__THE TASK__:
Since pictures are not wanted in the copy, output only the rest of each record exactly.

Segment Start: ENTRIES PROVIDED

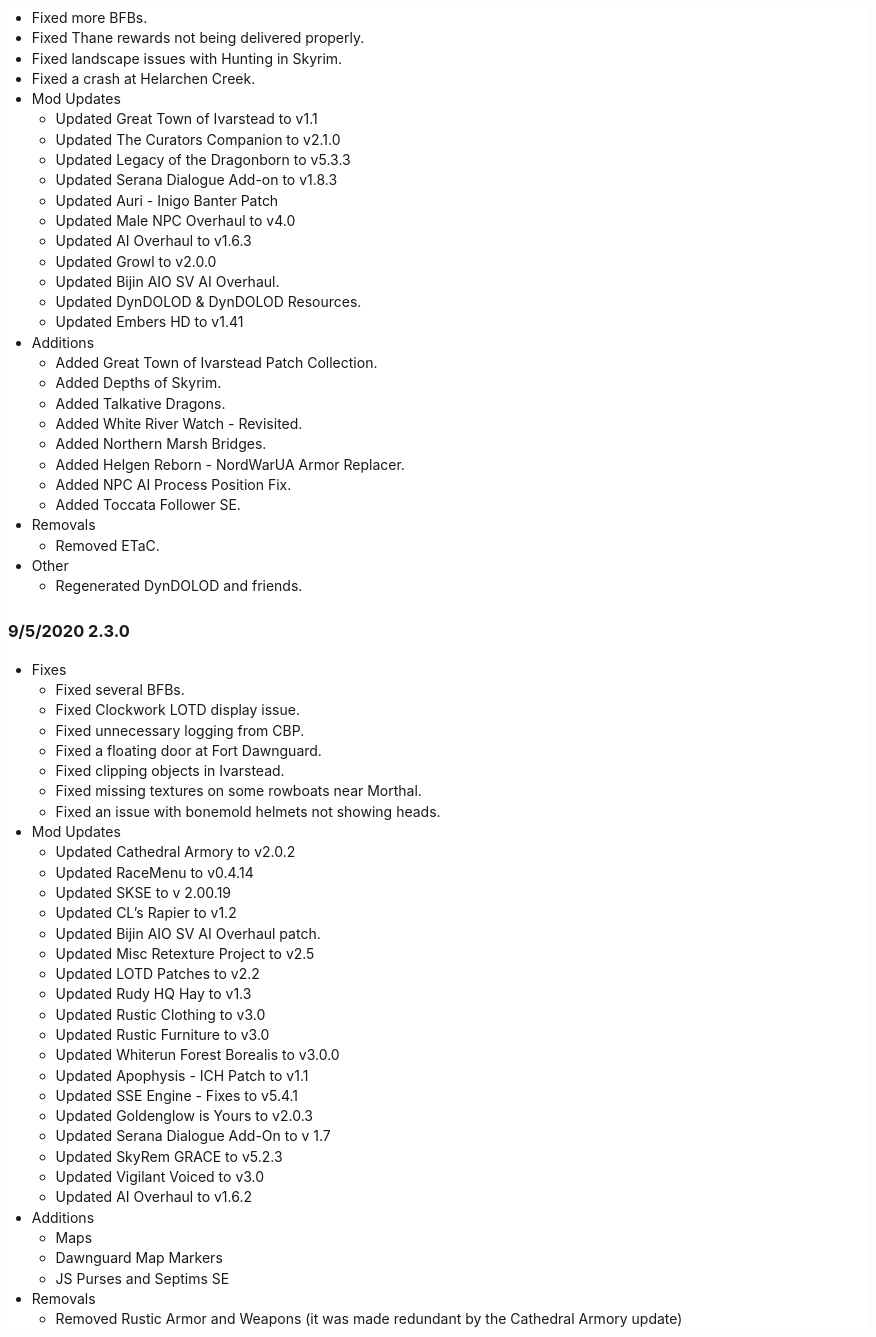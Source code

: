   - Fixed more BFBs.
  - Fixed Thane rewards not being delivered properly.
  - Fixed landscape issues with Hunting in Skyrim.
  - Fixed a crash at Helarchen Creek.
- Mod Updates
  - Updated Great Town of Ivarstead to v1.1
  - Updated The Curators Companion to v2.1.0
  - Updated Legacy of the Dragonborn to v5.3.3
  - Updated Serana Dialogue Add-on to v1.8.3
  - Updated Auri - Inigo Banter Patch
  - Updated Male NPC Overhaul to v4.0
  - Updated AI Overhaul to v1.6.3
  - Updated Growl to v2.0.0
  - Updated Bijin AIO SV AI Overhaul.
  - Updated DynDOLOD & DynDOLOD Resources.
  - Updated Embers HD to v1.41
- Additions
  - Added Great Town of Ivarstead Patch Collection.
  - Added Depths of Skyrim.
  - Added Talkative Dragons.
  - Added White River Watch - Revisited.
  - Added Northern Marsh Bridges.
  - Added Helgen Reborn - NordWarUA Armor Replacer.
  - Added NPC AI Process Position Fix.
  - Added Toccata Follower SE.
- Removals
  - Removed ETaC.
- Other
  - Regenerated DynDOLOD and friends.
### 9/5/2020 2.3.0
- Fixes
  - Fixed several BFBs.
  - Fixed Clockwork LOTD display issue.
  - Fixed unnecessary logging from CBP.
  - Fixed a floating door at Fort Dawnguard.
  - Fixed clipping objects in Ivarstead.
  - Fixed missing textures on some rowboats near Morthal.
  - Fixed an issue with bonemold helmets not showing heads.
- Mod Updates
  - Updated Cathedral Armory to v2.0.2
  - Updated RaceMenu to v0.4.14
  - Updated SKSE to v 2.00.19
  - Updated CL’s Rapier to v1.2
  - Updated Bijin AIO SV AI Overhaul patch.
  - Updated Misc Retexture Project to v2.5
  - Updated LOTD Patches to v2.2
  - Updated Rudy HQ Hay to v1.3
  - Updated Rustic Clothing to v3.0
  - Updated Rustic Furniture to v3.0
  - Updated Whiterun Forest Borealis to v3.0.0
  - Updated Apophysis - ICH Patch to v1.1
  - Updated SSE Engine - Fixes to v5.4.1
  - Updated Goldenglow is Yours to v2.0.3
  - Updated Serana Dialogue Add-On to v 1.7
  - Updated SkyRem GRACE to v5.2.3
  - Updated Vigilant Voiced to v3.0
  - Updated AI Overhaul to v1.6.2
- Additions
  - Maps
  - Dawnguard Map Markers
  - JS Purses and Septims SE
- Removals
  - Removed Rustic Armor and Weapons (it was made redundant by the Cathedral Armory update)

Segment End: ENTRIES PROVIDED

__WRITTEN ANSWER__:
Source code

:   - Fixed more BFBs.
  - Fixed Thane rewards not being delivered properly.
  - Fixed landscape issues with Hunting in Skyrim.
  - Fixed a crash at Helarchen Creek.
- Mod Updates
  - Updated Great Town of Ivarstead to v1.1
  - Updated The Curators Companion to v2.1.0
  - Updated Legacy of the Dragonborn to v5.3.3
  - Updated Serana Dialogue Add-on to v1.8.3
  - Updated Auri - Inigo Banter Patch
  - Updated Male NPC Overhaul to v4.0
  - Updated AI Overhaul to v1.6.3
  - Updated Growl to v2.0.0
  - Updated Bijin AIO SV AI Overhaul.
  - Updated DynDOLOD & DynDOLOD Resources.
  - Updated Embers HD to v1.41
- Additions
  - Added Great Town of Ivarstead Patch Collection.
  - Added Depths of Skyrim.
  - Added Talkative Dragons.
  - Added White River Watch - Revisited.
  - Added Northern Marsh Bridges.
  - Added Helgen Reborn - NordWarUA Armor Replacer.
  - Added NPC AI Process Position Fix.
  - Added Toccata Follower SE.
- Removals
  - Removed ETaC.
- Other
  - Regenerated DynDOLOD and friends.
### 9/5/2020 2.3.0
- Fixes
  - Fixed several BFBs.
  - Fixed Clockwork LOTD display issue.
  - Fixed unnecessary logging from CBP.
  - Fixed a floating door at Fort Dawnguard.
  - Fixed clipping objects in Ivarstead.
  - Fixed missing textures on some rowboats near Morthal.
  - Fixed an issue with bonemold helmets not showing heads.
- Mod Updates
  - Updated Cathedral Armory to v2.0.2
  - Updated RaceMenu to v0.4.14
  - Updated SKSE to v 2.00.19
  - Updated CL’s Rapier to v1.2
  - Updated Bijin AIO SV AI Overhaul patch.
  - Updated Misc Retexture Project to v2.5
  - Updated LOTD Patches to v2.2
  - Updated Rudy HQ Hay to v1.3
  - Updated Rustic Clothing to v3.0
  - Updated Rustic Furniture to v3.0
  - Updated Whiterun Forest Borealis to v3.0.0
  - Updated Apophysis - ICH Patch to v1.1
  - Updated SSE Engine - Fixes to v5.4.1
  - Updated Goldenglow is Yours to v2.0.3
  - Updated Serana Dialogue Add-On to v 1.7
  - Updated SkyRem GRACE to v5.2.3
  - Updated Vigilant Voiced to v3.0
  - Updated AI Overhaul to v1.6.2
- Additions
  - Maps
  - Dawnguard Map Markers
  - JS Purses and Septims SE
- Removals
  - Removed Rustic Armor and Weapons (it was made redundant by the Cathedral Armory update)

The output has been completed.